Exercise aim | Only the lines below from the one containing "- **Canvas Integration**: Full" to the one containing "- **Executive Function" should be repeated, both included and unchanged.

Plain-text document sources
━━━━━━━━━━
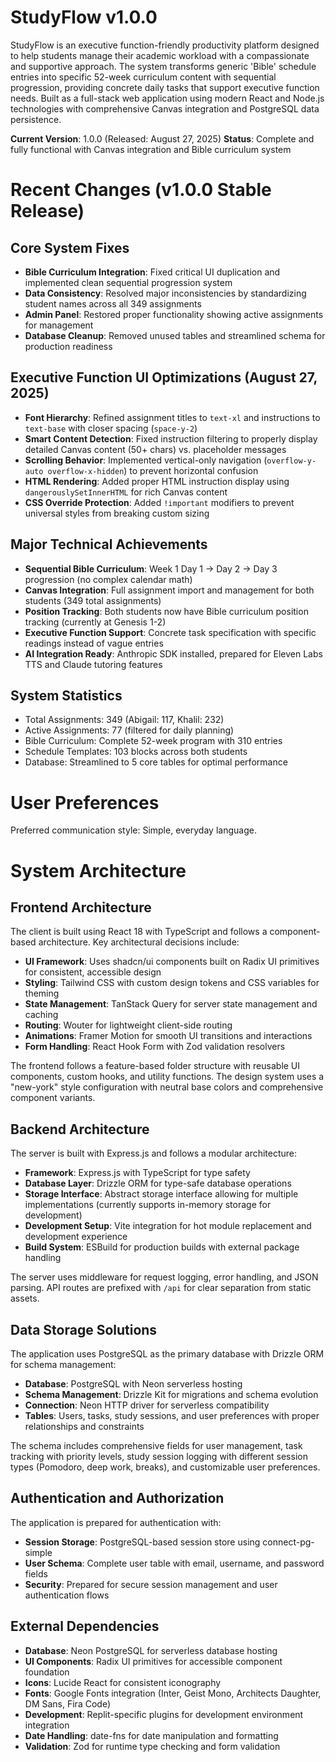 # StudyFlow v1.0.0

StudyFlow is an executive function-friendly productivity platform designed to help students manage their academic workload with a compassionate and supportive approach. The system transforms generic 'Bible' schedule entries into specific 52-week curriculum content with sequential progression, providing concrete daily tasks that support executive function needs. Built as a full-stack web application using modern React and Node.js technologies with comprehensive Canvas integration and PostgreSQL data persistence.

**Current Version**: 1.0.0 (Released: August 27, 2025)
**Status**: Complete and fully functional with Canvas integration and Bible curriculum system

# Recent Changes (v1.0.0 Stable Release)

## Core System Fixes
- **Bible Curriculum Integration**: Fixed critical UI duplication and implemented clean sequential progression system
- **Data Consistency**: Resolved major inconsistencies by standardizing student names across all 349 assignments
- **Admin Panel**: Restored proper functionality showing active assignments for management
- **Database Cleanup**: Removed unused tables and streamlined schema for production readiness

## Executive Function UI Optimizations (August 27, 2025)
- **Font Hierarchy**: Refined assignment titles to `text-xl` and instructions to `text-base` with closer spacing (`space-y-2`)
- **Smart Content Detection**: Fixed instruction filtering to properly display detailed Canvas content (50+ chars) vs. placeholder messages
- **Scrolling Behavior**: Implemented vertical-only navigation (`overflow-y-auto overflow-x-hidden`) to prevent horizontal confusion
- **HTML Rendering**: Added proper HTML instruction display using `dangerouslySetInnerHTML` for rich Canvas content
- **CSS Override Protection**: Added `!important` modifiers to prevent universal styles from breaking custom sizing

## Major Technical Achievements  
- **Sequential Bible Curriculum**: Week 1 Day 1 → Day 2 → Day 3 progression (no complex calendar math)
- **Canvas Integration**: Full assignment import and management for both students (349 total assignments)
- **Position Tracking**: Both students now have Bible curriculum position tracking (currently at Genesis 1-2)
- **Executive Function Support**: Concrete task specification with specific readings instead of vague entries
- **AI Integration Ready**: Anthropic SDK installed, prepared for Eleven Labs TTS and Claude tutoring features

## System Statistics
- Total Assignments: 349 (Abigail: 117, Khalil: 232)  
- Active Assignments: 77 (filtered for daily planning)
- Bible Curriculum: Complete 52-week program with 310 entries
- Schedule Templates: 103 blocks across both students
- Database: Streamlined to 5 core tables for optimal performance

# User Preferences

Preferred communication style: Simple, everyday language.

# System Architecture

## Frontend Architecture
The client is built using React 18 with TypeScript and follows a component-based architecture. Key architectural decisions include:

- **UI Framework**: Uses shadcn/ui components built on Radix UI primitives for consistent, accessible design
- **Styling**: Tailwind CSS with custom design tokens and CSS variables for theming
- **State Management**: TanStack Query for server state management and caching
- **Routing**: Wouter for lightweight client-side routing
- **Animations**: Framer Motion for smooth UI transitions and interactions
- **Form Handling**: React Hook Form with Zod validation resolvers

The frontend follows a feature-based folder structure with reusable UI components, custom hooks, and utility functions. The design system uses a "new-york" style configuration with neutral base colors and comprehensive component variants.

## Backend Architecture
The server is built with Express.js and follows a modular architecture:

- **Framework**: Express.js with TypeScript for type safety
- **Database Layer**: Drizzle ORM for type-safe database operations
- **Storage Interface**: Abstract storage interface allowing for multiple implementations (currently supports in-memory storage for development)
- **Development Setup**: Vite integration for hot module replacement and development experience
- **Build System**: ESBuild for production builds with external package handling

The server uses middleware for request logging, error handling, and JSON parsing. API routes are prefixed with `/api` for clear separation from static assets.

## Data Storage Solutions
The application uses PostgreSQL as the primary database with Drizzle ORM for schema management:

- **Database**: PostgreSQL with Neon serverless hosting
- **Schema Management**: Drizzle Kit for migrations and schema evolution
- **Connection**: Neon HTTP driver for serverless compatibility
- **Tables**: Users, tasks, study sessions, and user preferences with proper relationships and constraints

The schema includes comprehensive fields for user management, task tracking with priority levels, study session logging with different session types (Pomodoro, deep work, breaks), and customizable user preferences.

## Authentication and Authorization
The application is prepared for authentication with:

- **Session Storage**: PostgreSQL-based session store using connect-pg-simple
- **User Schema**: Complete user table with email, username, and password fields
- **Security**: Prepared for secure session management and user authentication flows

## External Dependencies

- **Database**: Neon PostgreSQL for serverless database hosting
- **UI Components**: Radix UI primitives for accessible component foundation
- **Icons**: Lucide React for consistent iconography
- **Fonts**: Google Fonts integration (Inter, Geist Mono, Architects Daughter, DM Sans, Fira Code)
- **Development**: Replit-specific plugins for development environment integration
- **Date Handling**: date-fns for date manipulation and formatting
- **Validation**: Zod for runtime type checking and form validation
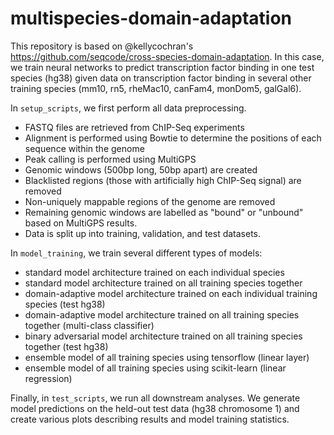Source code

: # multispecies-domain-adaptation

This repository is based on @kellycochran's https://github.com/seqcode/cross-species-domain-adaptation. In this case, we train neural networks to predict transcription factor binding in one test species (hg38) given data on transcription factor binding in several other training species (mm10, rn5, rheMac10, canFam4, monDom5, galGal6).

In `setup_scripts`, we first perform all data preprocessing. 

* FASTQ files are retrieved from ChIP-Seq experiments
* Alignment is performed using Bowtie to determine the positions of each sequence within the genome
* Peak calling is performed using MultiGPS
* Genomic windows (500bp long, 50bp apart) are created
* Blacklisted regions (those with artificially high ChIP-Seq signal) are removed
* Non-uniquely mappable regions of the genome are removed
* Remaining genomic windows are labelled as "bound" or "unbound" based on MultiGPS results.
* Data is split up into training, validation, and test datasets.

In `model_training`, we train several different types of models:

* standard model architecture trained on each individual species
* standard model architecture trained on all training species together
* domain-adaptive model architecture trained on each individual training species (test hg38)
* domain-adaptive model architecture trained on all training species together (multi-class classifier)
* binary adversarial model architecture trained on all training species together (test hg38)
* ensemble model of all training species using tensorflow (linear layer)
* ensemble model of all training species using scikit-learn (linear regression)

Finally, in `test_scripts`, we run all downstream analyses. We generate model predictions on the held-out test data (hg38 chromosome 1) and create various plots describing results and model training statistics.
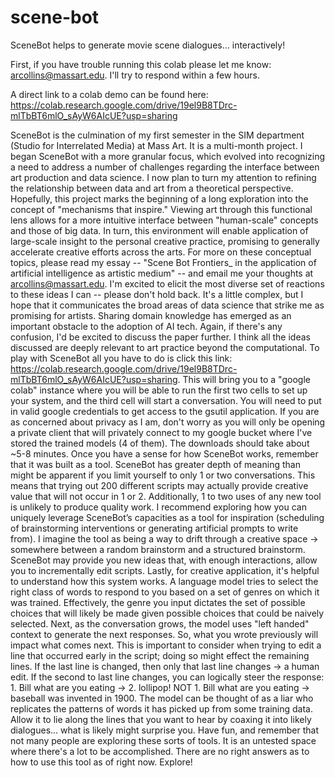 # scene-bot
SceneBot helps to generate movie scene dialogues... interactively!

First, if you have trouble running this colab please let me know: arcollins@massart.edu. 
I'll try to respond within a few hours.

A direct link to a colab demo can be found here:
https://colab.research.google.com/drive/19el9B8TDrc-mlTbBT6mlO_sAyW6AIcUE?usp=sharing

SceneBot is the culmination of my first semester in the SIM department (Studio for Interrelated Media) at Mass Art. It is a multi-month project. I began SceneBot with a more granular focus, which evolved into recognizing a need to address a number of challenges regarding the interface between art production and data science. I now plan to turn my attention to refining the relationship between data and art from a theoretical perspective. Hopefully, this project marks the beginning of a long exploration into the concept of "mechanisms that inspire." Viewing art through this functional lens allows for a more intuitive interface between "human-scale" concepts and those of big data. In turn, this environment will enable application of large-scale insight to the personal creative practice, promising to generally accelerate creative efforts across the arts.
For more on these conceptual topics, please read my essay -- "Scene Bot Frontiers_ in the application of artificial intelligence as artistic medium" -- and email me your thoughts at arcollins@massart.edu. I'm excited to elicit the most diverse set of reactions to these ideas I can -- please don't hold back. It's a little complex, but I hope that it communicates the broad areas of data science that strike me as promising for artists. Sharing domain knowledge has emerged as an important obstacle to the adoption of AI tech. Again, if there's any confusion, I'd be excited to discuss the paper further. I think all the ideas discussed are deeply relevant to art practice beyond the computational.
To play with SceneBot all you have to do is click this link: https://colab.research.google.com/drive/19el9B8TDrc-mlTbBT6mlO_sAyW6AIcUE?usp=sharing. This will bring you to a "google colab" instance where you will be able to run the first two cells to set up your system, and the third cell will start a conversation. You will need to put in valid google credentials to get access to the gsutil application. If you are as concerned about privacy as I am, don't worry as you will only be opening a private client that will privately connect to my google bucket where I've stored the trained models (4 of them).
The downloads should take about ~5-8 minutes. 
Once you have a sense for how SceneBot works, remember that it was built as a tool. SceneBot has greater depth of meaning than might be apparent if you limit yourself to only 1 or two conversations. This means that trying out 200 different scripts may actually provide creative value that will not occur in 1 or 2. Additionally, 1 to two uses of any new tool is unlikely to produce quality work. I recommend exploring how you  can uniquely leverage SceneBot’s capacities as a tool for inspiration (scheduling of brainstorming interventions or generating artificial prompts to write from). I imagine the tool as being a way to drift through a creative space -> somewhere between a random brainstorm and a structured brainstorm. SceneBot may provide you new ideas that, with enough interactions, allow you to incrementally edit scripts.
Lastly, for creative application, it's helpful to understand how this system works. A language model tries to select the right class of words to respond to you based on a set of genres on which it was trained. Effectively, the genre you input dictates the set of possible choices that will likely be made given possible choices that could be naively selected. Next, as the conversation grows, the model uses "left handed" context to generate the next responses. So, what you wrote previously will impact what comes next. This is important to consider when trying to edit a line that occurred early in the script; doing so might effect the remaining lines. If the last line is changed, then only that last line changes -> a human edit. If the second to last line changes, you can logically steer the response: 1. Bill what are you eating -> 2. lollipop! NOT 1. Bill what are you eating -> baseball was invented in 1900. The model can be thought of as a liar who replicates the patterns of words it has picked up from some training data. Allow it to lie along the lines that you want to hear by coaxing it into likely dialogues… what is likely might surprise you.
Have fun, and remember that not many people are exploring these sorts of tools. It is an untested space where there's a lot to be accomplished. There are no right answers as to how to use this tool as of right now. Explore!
━━━━━━━━━━
Task response |
- **Canvas Integration**: Full assignment import and management for both students (349 total assignments)
- **Position Tracking**: Both students now have Bible curriculum position tracking (currently at Genesis 1-2)
- **Executive Function Support**: Concrete task specification with specific readings instead of vague entries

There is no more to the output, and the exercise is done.